Stored data:
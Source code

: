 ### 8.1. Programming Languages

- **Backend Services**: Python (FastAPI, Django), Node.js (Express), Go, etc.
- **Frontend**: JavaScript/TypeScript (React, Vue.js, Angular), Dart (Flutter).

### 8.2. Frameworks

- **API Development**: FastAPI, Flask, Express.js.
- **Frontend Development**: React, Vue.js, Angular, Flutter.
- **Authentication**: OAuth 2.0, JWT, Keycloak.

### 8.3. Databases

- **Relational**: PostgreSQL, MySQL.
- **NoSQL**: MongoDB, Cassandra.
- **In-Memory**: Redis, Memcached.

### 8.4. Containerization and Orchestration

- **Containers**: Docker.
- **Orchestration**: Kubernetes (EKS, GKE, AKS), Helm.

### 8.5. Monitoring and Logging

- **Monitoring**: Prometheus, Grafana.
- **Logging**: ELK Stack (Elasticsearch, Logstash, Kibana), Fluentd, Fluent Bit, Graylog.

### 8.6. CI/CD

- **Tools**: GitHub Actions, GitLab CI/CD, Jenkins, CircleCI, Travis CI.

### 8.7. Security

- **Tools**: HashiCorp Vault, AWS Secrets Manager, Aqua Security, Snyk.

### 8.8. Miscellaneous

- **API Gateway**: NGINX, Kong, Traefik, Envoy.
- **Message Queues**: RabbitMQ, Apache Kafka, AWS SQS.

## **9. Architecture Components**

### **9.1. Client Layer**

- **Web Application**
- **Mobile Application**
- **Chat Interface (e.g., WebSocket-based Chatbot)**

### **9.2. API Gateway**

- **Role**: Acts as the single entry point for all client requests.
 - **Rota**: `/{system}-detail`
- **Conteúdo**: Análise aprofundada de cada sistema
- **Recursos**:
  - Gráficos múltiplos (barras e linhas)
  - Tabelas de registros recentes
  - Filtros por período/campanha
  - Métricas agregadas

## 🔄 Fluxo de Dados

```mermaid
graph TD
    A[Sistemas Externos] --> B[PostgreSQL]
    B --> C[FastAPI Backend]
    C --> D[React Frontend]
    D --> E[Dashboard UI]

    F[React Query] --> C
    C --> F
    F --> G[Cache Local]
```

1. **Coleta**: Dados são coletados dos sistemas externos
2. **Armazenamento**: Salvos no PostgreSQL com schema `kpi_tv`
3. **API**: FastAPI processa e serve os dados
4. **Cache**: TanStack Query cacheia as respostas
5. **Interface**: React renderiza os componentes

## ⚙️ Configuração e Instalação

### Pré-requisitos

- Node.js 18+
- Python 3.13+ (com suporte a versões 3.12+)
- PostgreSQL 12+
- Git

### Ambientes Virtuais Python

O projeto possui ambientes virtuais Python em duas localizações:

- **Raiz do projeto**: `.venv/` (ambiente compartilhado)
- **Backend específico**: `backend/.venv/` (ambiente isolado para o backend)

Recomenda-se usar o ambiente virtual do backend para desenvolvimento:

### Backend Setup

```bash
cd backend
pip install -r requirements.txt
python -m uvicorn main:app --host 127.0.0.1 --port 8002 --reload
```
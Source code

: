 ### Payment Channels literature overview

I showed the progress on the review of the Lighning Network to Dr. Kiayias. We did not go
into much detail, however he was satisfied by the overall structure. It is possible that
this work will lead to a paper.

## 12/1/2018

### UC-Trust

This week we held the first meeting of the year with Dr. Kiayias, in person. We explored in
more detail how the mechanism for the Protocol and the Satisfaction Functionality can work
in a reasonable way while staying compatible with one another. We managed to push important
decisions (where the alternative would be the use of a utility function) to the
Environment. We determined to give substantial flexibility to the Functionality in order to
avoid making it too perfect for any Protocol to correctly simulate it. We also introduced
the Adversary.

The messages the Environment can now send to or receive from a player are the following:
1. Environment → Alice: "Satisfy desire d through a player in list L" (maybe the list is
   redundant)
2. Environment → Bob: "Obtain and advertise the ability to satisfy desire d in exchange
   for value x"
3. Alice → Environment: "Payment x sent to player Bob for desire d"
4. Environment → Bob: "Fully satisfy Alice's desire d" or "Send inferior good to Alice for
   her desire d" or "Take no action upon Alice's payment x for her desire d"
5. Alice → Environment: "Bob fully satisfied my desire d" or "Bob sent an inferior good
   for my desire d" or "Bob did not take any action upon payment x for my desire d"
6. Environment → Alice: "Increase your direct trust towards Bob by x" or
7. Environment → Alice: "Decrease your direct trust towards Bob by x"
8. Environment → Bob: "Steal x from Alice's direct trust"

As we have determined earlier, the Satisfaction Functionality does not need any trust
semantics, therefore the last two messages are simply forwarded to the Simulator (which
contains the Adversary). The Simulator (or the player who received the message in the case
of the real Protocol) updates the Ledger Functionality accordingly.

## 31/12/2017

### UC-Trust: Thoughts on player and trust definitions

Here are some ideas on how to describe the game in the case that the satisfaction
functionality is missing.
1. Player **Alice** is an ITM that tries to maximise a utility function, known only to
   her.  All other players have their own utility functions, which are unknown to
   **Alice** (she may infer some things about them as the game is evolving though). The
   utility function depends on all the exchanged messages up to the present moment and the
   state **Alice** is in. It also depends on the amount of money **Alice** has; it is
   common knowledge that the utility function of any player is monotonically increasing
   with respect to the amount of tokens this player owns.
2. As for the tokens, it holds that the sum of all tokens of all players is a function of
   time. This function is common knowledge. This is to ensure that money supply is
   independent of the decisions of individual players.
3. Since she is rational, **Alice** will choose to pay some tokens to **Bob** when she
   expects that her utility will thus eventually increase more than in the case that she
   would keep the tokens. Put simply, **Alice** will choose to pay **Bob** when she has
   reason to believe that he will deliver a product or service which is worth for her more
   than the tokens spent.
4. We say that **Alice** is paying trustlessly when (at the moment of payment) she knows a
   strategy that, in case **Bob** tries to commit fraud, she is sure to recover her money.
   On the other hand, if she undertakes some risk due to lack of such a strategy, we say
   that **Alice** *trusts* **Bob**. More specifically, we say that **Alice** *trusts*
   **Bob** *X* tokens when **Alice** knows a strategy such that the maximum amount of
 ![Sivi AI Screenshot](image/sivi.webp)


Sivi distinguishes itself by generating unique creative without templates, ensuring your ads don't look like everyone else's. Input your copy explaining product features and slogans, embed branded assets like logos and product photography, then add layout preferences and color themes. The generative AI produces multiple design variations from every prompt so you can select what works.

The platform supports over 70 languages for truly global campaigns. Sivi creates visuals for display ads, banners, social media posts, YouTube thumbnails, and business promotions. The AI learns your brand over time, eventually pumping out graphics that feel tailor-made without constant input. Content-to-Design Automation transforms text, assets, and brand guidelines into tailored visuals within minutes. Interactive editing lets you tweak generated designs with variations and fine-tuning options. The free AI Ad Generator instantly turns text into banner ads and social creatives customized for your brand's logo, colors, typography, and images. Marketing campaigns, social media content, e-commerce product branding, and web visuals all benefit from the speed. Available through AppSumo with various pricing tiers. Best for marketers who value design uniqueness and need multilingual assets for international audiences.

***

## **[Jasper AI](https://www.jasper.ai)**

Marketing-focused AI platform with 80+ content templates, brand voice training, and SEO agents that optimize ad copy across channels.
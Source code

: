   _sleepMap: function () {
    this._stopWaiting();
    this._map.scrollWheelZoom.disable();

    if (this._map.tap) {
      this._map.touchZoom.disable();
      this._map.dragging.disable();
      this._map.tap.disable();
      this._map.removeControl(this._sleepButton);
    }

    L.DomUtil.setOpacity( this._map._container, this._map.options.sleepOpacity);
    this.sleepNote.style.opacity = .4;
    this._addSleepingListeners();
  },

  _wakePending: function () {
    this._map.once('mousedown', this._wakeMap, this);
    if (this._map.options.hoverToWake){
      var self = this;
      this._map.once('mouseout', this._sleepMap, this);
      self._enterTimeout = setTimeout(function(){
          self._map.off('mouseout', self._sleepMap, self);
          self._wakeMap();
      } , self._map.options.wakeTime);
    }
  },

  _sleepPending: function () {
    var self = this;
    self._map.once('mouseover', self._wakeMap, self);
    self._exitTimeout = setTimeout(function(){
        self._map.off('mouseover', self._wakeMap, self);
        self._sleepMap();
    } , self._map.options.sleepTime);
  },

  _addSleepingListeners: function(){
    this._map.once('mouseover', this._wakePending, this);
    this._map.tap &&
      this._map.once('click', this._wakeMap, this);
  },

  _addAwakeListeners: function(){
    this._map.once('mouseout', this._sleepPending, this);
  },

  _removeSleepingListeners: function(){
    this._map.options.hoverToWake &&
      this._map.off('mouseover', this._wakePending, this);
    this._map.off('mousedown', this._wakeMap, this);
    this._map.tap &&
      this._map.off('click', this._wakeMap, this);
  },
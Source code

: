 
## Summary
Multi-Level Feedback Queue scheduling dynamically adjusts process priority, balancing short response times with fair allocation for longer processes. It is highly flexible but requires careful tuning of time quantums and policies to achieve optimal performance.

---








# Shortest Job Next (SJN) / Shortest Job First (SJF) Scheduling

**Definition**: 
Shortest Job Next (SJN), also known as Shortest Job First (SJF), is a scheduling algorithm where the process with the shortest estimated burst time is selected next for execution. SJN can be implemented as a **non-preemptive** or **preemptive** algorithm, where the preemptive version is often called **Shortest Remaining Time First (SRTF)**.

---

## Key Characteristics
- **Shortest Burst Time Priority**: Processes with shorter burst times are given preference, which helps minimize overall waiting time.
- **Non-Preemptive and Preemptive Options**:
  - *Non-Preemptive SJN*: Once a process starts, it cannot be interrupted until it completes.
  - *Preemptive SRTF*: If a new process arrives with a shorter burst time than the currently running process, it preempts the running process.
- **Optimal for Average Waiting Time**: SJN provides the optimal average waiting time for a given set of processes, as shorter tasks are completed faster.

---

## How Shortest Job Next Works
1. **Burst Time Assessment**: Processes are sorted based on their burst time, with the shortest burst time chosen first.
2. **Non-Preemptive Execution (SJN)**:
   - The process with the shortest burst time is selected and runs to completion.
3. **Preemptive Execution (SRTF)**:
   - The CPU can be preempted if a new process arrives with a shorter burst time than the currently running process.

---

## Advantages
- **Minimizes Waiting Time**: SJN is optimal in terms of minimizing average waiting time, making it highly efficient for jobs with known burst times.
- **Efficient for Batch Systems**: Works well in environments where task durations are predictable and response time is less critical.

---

- _The problem_: Above are some records; copy exactly the lines from the one with "contains the Adversary)." through the one with "functionality is missing.", both included, and no others.

- _Problem solution_:
contains the Adversary). The Simulator (or the player who received the message in the case
of the real Protocol) updates the Ledger Functionality accordingly.

## 31/12/2017

### UC-Trust: Thoughts on player and trust definitions

Here are some ideas on how to describe the game in the case that the satisfaction
functionality is missing.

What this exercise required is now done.